Assignment — Your answer should be the lines below from the one holding "### May 25, 2017" through the one holding "1. Binary table", copied exactly and with nothing else.

Exercise data —
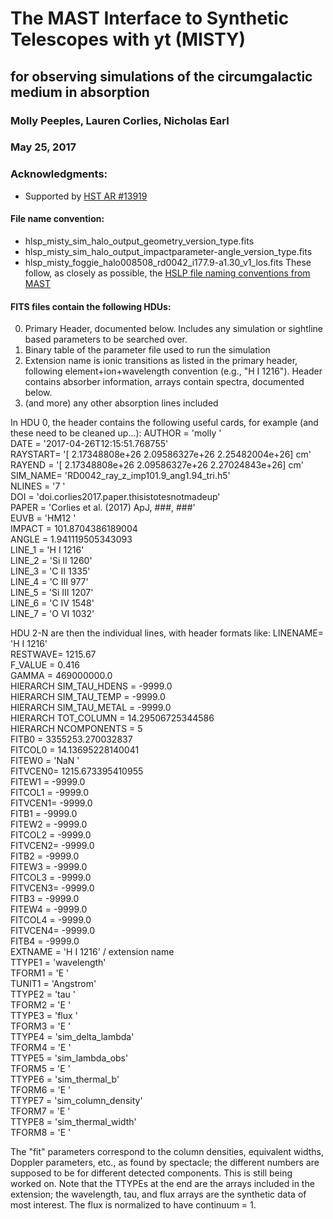 # The MAST Interface to Synthetic Telescopes with yt (MISTY)
## for observing simulations of the circumgalactic medium in absorption
### Molly Peeples, Lauren Corlies, Nicholas Earl
### May 25, 2017

### Acknowledgments:
* Supported by [HST AR #13919](http://adsabs.harvard.edu/abs/2014hst..prop13919P)

#### File name convention:
* hlsp_misty_sim_halo_output_geometry_version_type.fits
* hlsp_misty_sim_halo_output_impactparameter-angle_version_type.fits
* hlsp_misty_foggie_halo008508_rd0042_i177.9-a1.30_v1_los.fits
These follow, as closely as possible, the [HSLP file naming conventions from MAST](https://archive.stsci.edu/hlsp/hlsp_guidelines.html#Filenames)


#### FITS files contain the following HDUs:
0. Primary Header, documented below. Includes any simulation or sightline based parameters to be searched over.
1. Binary table of the parameter file used to run the simulation
2. Extension name is ionic transitions as listed in the primary header, following element+ion+wavelength convention (e.g., "H I 1216"). Header contains absorber information, arrays contain spectra, documented below.
3. (and more) any other absorption lines included

In HDU 0, the header contains the following useful cards, for example (and these need to be cleaned up...):
AUTHOR  = 'molly   '                                                            
DATE    = '2017-04-26T12:15:51.768755'                                          
RAYSTART= '[  2.17348808e+26   2.09586327e+26   2.25482004e+26] cm'             
RAYEND  = '[  2.17348808e+26   2.09586327e+26   2.27024843e+26] cm'             
SIM_NAME= 'RD0042_ray_z_imp101.9_ang1.94_tri.h5'                                
NLINES  = '7       '                                                            
DOI     = 'doi.corlies2017.paper.thisistotesnotmadeup'                          
PAPER   = 'Corlies et al. (2017) ApJ, ###, ###'                                 
EUVB    = 'HM12    '                                                            
IMPACT  =    101.8704386189004                                                  
ANGLE   =    1.941119505343093                                                  
LINE_1  = 'H I 1216'                                                            
LINE_2  = 'Si II 1260'                                                          
LINE_3  = 'C II 1335'                                                           
LINE_4  = 'C III 977'                                                           
LINE_5  = 'Si III 1207'                                                         
LINE_6  = 'C IV 1548'                                                           
LINE_7  = 'O VI 1032'                                    

HDU 2-N are then the individual lines, with header formats like:
LINENAME= 'H I 1216'                                                            
RESTWAVE=              1215.67                                                  
F_VALUE =                0.416                                                  
GAMMA   =          469000000.0                                                  
HIERARCH SIM_TAU_HDENS = -9999.0                                                
HIERARCH SIM_TAU_TEMP = -9999.0                                                 
HIERARCH SIM_TAU_METAL = -9999.0                                                
HIERARCH TOT_COLUMN = 14.29506725344586                                         
HIERARCH NCOMPONENTS = 5                                                        
FITB0   =    3355253.270032837                                                  
FITCOL0 =    14.13695228140041                                                  
FITEW0  = 'NaN     '                                                            
FITVCEN0=    1215.673395410955                                                  
FITEW1  =              -9999.0                                                  
FITCOL1 =              -9999.0                                                  
FITVCEN1=              -9999.0                                                  
FITB1   =              -9999.0                                                  
FITEW2  =              -9999.0                                                  
FITCOL2 =              -9999.0                                                  
FITVCEN2=              -9999.0                                                  
FITB2   =              -9999.0                                                  
FITEW3  =              -9999.0                                                  
FITCOL3 =              -9999.0                                                  
FITVCEN3=              -9999.0                                                  
FITB3   =              -9999.0                                                  
FITEW4  =              -9999.0                                                  
FITCOL4 =              -9999.0                                                  
FITVCEN4=              -9999.0                                                  
FITB4   =              -9999.0                                                  
EXTNAME = 'H I 1216'           / extension name                                 
TTYPE1  = 'wavelength'                                                          
TFORM1  = 'E       '                                                            
TUNIT1  = 'Angstrom'                                                            
TTYPE2  = 'tau     '                                                            
TFORM2  = 'E       '                                                            
TTYPE3  = 'flux    '                                                            
TFORM3  = 'E       '                                                            
TTYPE4  = 'sim_delta_lambda'                                                    
TFORM4  = 'E       '                                                            
TTYPE5  = 'sim_lambda_obs'                                                      
TFORM5  = 'E       '                                                            
TTYPE6  = 'sim_thermal_b'                                                       
TFORM6  = 'E       '                                                            
TTYPE7  = 'sim_column_density'                                                  
TFORM7  = 'E       '                                                            
TTYPE8  = 'sim_thermal_width'                                                   
TFORM8  = 'E       '                      

The "fit" parameters correspond to the column densities, equivalent widths, Doppler parameters, etc., as found by spectacle; the different numbers are supposed to be for different detected components. This is still being worked on. Note that the TTYPEs at the end are the arrays included in the extension; the wavelength, tau, and flux arrays are the synthetic data of most interest. The flux is normalized to have continuum = 1.

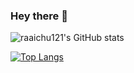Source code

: ### Hey there 👋

![raaichu121's GitHub stats](https://github-readme-stats.vercel.app/api?username=raaichu121&show_icons=true&theme=radical)

[![Top Langs](https://github-readme-stats.vercel.app/api/top-langs/?username=raaichu121&layout=compact)](https://github.com/raaichu121/github-readme-stats)
<!--
**raaichu121/raaichu121** is a ✨ _special_ ✨ repository because its `README.md` (this file) appears on your GitHub profile.

Here are some ideas to get you started:

- 🔭 I’m currently working on ...
- 🌱 I’m currently learning ...
- 👯 I’m looking to collaborate on ...
- 🤔 I’m looking for help with ...
- 💬 Ask me about ...
- 📫 How to reach me: ...
- 😄 Pronouns: ...
- ⚡ Fun fact: ...
-->

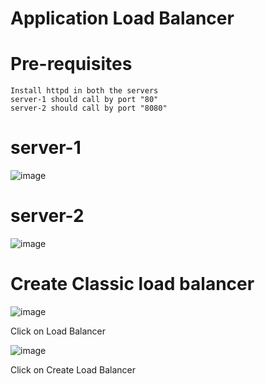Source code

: # Application Load Balancer

# Pre-requisites
    Install httpd in both the servers
    server-1 should call by port "80"
    server-2 should call by port "8080"
# server-1
  ![image](https://user-images.githubusercontent.com/58024415/107868307-69e3d780-6ea9-11eb-8869-7509527e6a5b.png)
# server-2
  ![image](https://user-images.githubusercontent.com/58024415/107868745-c85e8500-6eac-11eb-935b-017ffed8698a.png)
# Create Classic load balancer
  ![image](https://user-images.githubusercontent.com/58024415/107868427-4cfbd400-6eaa-11eb-9162-41b415535291.png)
  
  Click on Load Balancer
  
  ![image](https://user-images.githubusercontent.com/58024415/107868455-82082680-6eaa-11eb-9985-1b5cce1b875f.png)

  Click on Create Load Balancer
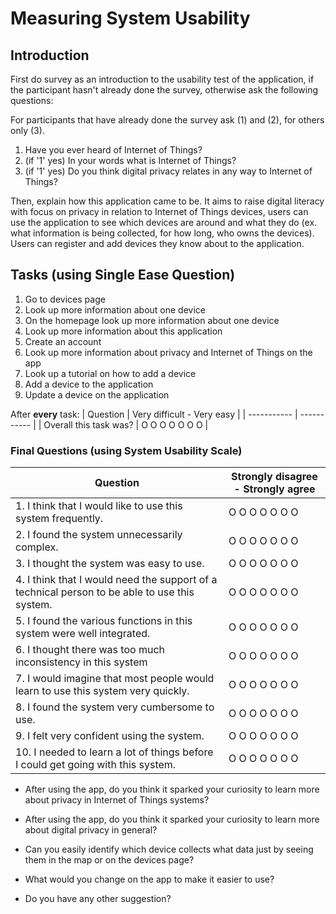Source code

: # Measuring System Usability

## Introduction

First do survey as an introduction to the usability test of the application, if the participant hasn't already done the survey, otherwise ask the following questions:

For participants that have already done the survey ask (1) and (2), for others only (3).
1. Have you ever heard of Internet of Things?
2. (if '1' yes) In your words what is Internet of Things?
3. (if '1' yes) Do you think digital privacy relates in any way to Internet of Things?

Then, explain how this application came to be. It aims to raise digital literacy with focus on privacy in relation to Internet of Things devices, users can use the application to see which devices are around and what they do (ex. what information is being collected, for how long, who owns the devices). Users can register and add devices they know about to the application.

## Tasks (using Single Ease Question)

1. Go to devices page
2. Look up more information about one device
3. On the homepage look up more information about one device
4. Look up more information about this application
5. Create an account
6. Look up more information about privacy and Internet of Things on the app
7. Look up a tutorial on how to add a device
8. Add a device to the application
9. Update a device on the application

After **every** task:
| Question                  | Very difficult - Very easy |
| ----------- | ----------- |
| Overall this task was?      | O O O O O O O       |

### Final Questions (using System Usability Scale)

| Question                  | Strongly disagree - Strongly agree |
| ----------- | ----------- |
| 1. I think that I would like to use this system frequently.      | O O O O O O O       |
| 2. I found the system unnecessarily complex.   | O O O O O O O        |
| 3. I thought the system was easy to use.   | O O O O O O O       |
| 4. I think that I would need the support of a technical person to be able to use this system.   | O O O O O O O        |
| 5. I found the various functions in this system were well integrated.   | O O O O O O O        |
| 6. I thought there was too much inconsistency in this system   | O O O O O O O        |
| 7. I would imagine that most people would learn to use this system very quickly.   | O O O O O O O        |
| 8. I found the system very cumbersome to use.   | O O O O O O O        |
| 9. I felt very confident using the system.   | O O O O O O O        |
| 10. I needed to learn a lot of things before I could get going with this system.   | O O O O O O O        |

- After using the app, do you think it sparked your curiosity to learn more about privacy in Internet of Things systems?

- After using the app, do you think it sparked your curiosity to learn more about digital privacy in general?

- Can you easily identify which device collects what data just by seeing them in the map or on the devices page?

- What would you change on the app to make it easier to use?

- Do you have any other suggestion?
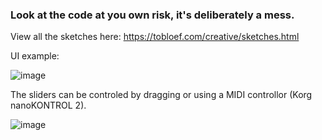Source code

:### Look at the code at you own risk, it's deliberately a mess.

View all the sketches here: https://tobloef.com/creative/sketches.html

UI example: 

![image](https://user-images.githubusercontent.com/12204005/138473834-48701827-48c7-45f6-8b56-9172a8146591.png)

The sliders can be controled by dragging or using a MIDI controllor (Korg nanoKONTROL 2).

![image](https://user-images.githubusercontent.com/12204005/138474284-e4297597-2274-4046-a27c-3dc00b03e449.png)

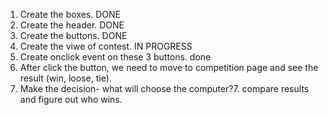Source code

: 1. Create the boxes. DONE
2. Create the header. DONE
3. Create the buttons. DONE
4. Create the viwe of contest. IN PROGRESS
5. Create onclick event on these 3 buttons. done
6. After click the button, we need to move to competition page and see the result (win, loose, tie).
7. Make the decision- what will choose the computer?7. compare results and figure out who wins.
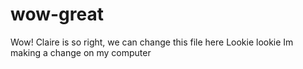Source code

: # wow-great

Wow! Claire is so right, we can change this file here
Lookie lookie Im making a change on my computer
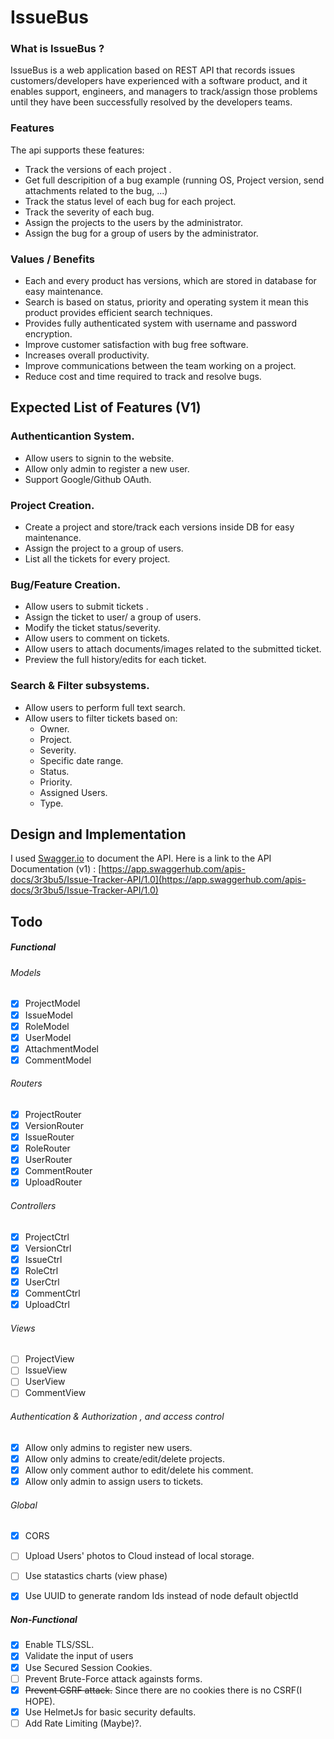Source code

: # IssueBus
### What is IssueBus ?
IssueBus is a web application based on REST API that records issues customers/developers have experienced with a software product, and it enables support, engineers, and managers to track/assign those problems until they have been successfully resolved by the developers teams.
### Features
The api supports these features:

- Track the versions of each project .
- Get full descripition of a bug example (running OS, Project version, send attachments related to the bug, ...)
- Track the status level of each bug for each project.
- Track the severity of each bug.
- Assign the projects to the users by the administrator.
- Assign the bug for a group of users by the administrator.

### Values / Benefits

- Each and every product has versions, which are stored in database for easy maintenance.
- Search is based on status, priority and operating system it mean this product provides efficient search techniques.
- Provides fully authenticated system with username and password encryption.
- Improve customer satisfaction with bug free software.
- Increases overall productivity.
- Improve communications between the team working on a project.
- Reduce cost and time required to track and resolve bugs.

## Expected List of Features (V1)

### Authenticantion System.

- Allow users to signin to the website.
- Allow only admin to register a new user.
- Support Google/Github OAuth.

### Project Creation.
- Create a project and store/track each versions inside DB for easy maintenance.
- Assign the project to a group of users.
- List all the tickets for every project.

### Bug/Feature Creation.
- Allow users to submit tickets .
- Assign the ticket to user/ a group of users.
- Modify the ticket status/severity.
- Allow users to comment on tickets.
- Allow users to attach documents/images related to the submitted ticket.
- Preview the full history/edits for each ticket.

### Search & Filter subsystems.
- Allow users to perform full text search.
- Allow users to filter tickets based on:
    - Owner.
    - Project.
    - Severity.
    - Specific date range.
    - Status.
    - Priority.
    - Assigned Users.
    - Type.

## Design and Implementation

I used [Swagger.io](http://swagger.io) to document the API.
Here is a link to the API Documentation (v1) : [https://app.swaggerhub.com/apis-docs/3r3bu5/Issue-Tracker-API/1.0](https://app.swaggerhub.com/apis-docs/3r3bu5/Issue-Tracker-API/1.0)

## Todo
##### Functional
###### Models
- [x] ProjectModel
- [x] IssueModel
- [x] RoleModel
- [x] UserModel
- [x] AttachmentModel
- [x] CommentModel
###### Routers
- [x] ProjectRouter
- [x] VersionRouter
- [x] IssueRouter
- [x] RoleRouter
- [x] UserRouter
- [x] CommentRouter
- [x] UploadRouter
###### Controllers
- [x] ProjectCtrl
- [x] VersionCtrl
- [x] IssueCtrl
- [x] RoleCtrl
- [x] UserCtrl
- [x] CommentCtrl
- [x] UploadCtrl
###### Views
- [ ] ProjectView
- [ ] IssueView
- [ ] UserView
- [ ] CommentView
###### Authentication & Authorization , and access control
- [x] Allow only admins to register new users.
- [x] Allow only admins to create/edit/delete projects.
- [x] Allow only comment author to edit/delete his comment.
- [x] Allow only admin to assign users to tickets.
###### Global
- [x] CORS
- [ ] Upload Users' photos to Cloud instead of local storage.
- [ ] Use statastics charts (view phase)
- [x] Use UUID to generate random Ids instead of node default objectId


##### Non-Functional
- [x] Enable TLS/SSL.
- [x] Validate the input of users
- [x] Use Secured Session Cookies.
- [ ] Prevent Brute-Force attack againsts forms.
- [x] ~~Prevent CSRF attack.~~  Since there are no cookies there is no CSRF(I HOPE).
- [x] Use HelmetJs for basic security defaults.
- [ ] Add Rate Limiting (Maybe)?.
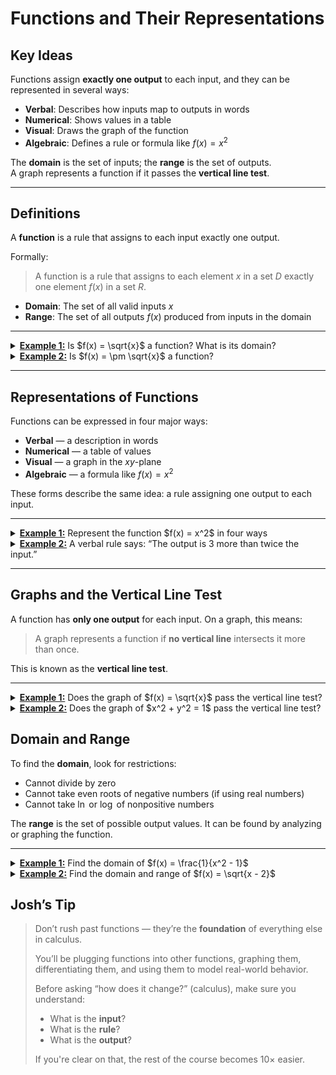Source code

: # Functions and Their Representations

## Key Ideas

Functions assign **exactly one output** to each input, and they can be represented in several ways:

* **Verbal**: Describes how inputs map to outputs in words
* **Numerical**: Shows values in a table
* **Visual**: Draws the graph of the function
* **Algebraic**: Defines a rule or formula like $f(x) = x^2$

The **domain** is the set of inputs; the **range** is the set of outputs.  
A graph represents a function if it passes the **vertical line test**.

---

## Definitions

A **function** is a rule that assigns to each input exactly one output.

Formally:

> A function is a rule that assigns to each element $x$ in a set $D$ exactly one element $f(x)$ in a set $R$.

- **Domain**: The set of all valid inputs $x$
- **Range**: The set of all outputs $f(x)$ produced from inputs in the domain

---

<details>
<summary><strong><u>Example 1:</u></strong> Is $f(x) = \sqrt{x}$ a function? What is its domain?</summary>

Yes — each input $x \geq 0$ produces one output: $\sqrt{x}$.

- You can’t take the square root of negative numbers (in reals), so:
- **Domain**: $[0, \infty)$

</details>

<details>
<summary><strong><u>Example 2:</u></strong> Is $f(x) = \pm \sqrt{x}$ a function?</summary>

No — for a single input $x$, this rule gives two outputs: $+\sqrt{x}$ and $-\sqrt{x}$.

This **violates** the definition of a function.

</details>


---
## Representations of Functions

Functions can be expressed in four major ways:

* **Verbal** — a description in words  
* **Numerical** — a table of values  
* **Visual** — a graph in the $xy$-plane  
* **Algebraic** — a formula like $f(x) = x^2$

These forms describe the same idea: a rule assigning one output to each input.

---

<details>
<summary><strong><u>Example 1:</u></strong> Represent the function $f(x) = x^2$ in four ways</summary>

- **Verbal**: The output is the square of the input.  
- **Numerical**:

  | $x$ | $f(x)$ |
  |-----|--------|
  | $-2$ | $4$   |
  | $-1$ | $1$   |
  | $0$  | $0$   |
  | $1$  | $1$   |
  | $2$  | $4$   |

- **Visual**: Graph is a parabola opening upward.  
- **Algebraic**: $f(x) = x^2$

</details>

<details>
<summary><strong><u>Example 2:</u></strong> A verbal rule says: “The output is 3 more than twice the input.”</summary>

Translate into other forms:

- **Algebraic**: $f(x) = 2x + 3$  
- **Numerical**:

  | $x$ | $f(x)$ |
  |-----|--------|
  | $0$  | $3$   |
  | $1$  | $5$   |
  | $2$  | $7$   |

- **Visual**: Straight line with slope 2, $y$-intercept 3

</details>

---

## Graphs and the Vertical Line Test

A function has **only one output** for each input. On a graph, this means:

> A graph represents a function if **no vertical line** intersects it more than once.

This is known as the **vertical line test**.

---

<details>
<summary><strong><u>Example 1:</u></strong> Does the graph of $f(x) = \sqrt{x}$ pass the vertical line test?</summary>

Yes. Every input $x \geq 0$ has exactly one output $\sqrt{x}$.

No vertical line crosses the curve more than once.

✅ **It is a function.**

</details>

<details>
<summary><strong><u>Example 2:</u></strong> Does the graph of $x^2 + y^2 = 1$ pass the vertical line test?</summary>

No. This is a circle — a vertical line through $x = 0$ intersects the graph at two points: above and below.

❌ **It is not a function.**

</details>

## Domain and Range

To find the **domain**, look for restrictions:

- Cannot divide by zero
- Cannot take even roots of negative numbers (if using real numbers)
- Cannot take $\ln$ or $\log$ of nonpositive numbers

The **range** is the set of possible output values. It can be found by analyzing or graphing the function.

---

<details>
<summary><strong><u>Example 1:</u></strong> Find the domain of $f(x) = \frac{1}{x^2 - 1}$</summary>

Denominator cannot be zero:

- $x^2 - 1 = 0 \Rightarrow x = \pm 1$

So:

- **Domain**: $\boxed{(-\infty, -1) \cup (-1, 1) \cup (1, \infty)}$

</details>

<details>
<summary><strong><u>Example 2:</u></strong> Find the domain and range of $f(x) = \sqrt{x - 2}$</summary>

Inside the square root must be $\geq 0$:

- $x - 2 \geq 0 \Rightarrow x \geq 2$

So:

- **Domain**: $\boxed{[2, \infty)}$
- **Range**: Since square roots produce nonnegative outputs: $\boxed{[0, \infty)}$

</details>

## Josh’s Tip

> Don’t rush past functions — they’re the **foundation** of everything else in calculus.
>
> You’ll be plugging functions into other functions, graphing them, differentiating them, and using them to model real-world behavior.
>
> Before asking “how does it change?” (calculus), make sure you understand:
>
> * What is the **input**?
> * What is the **rule**?
> * What is the **output**?
>
> If you're clear on that, the rest of the course becomes 10× easier.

Completed task —
### May 25, 2017

### Acknowledgments:
* Supported by [HST AR #13919](http://adsabs.harvard.edu/abs/2014hst..prop13919P)

#### File name convention:
* hlsp_misty_sim_halo_output_geometry_version_type.fits
* hlsp_misty_sim_halo_output_impactparameter-angle_version_type.fits
* hlsp_misty_foggie_halo008508_rd0042_i177.9-a1.30_v1_los.fits
These follow, as closely as possible, the [HSLP file naming conventions from MAST](https://archive.stsci.edu/hlsp/hlsp_guidelines.html#Filenames)


#### FITS files contain the following HDUs:
0. Primary Header, documented below. Includes any simulation or sightline based parameters to be searched over.
1. Binary table of the parameter file used to run the simulation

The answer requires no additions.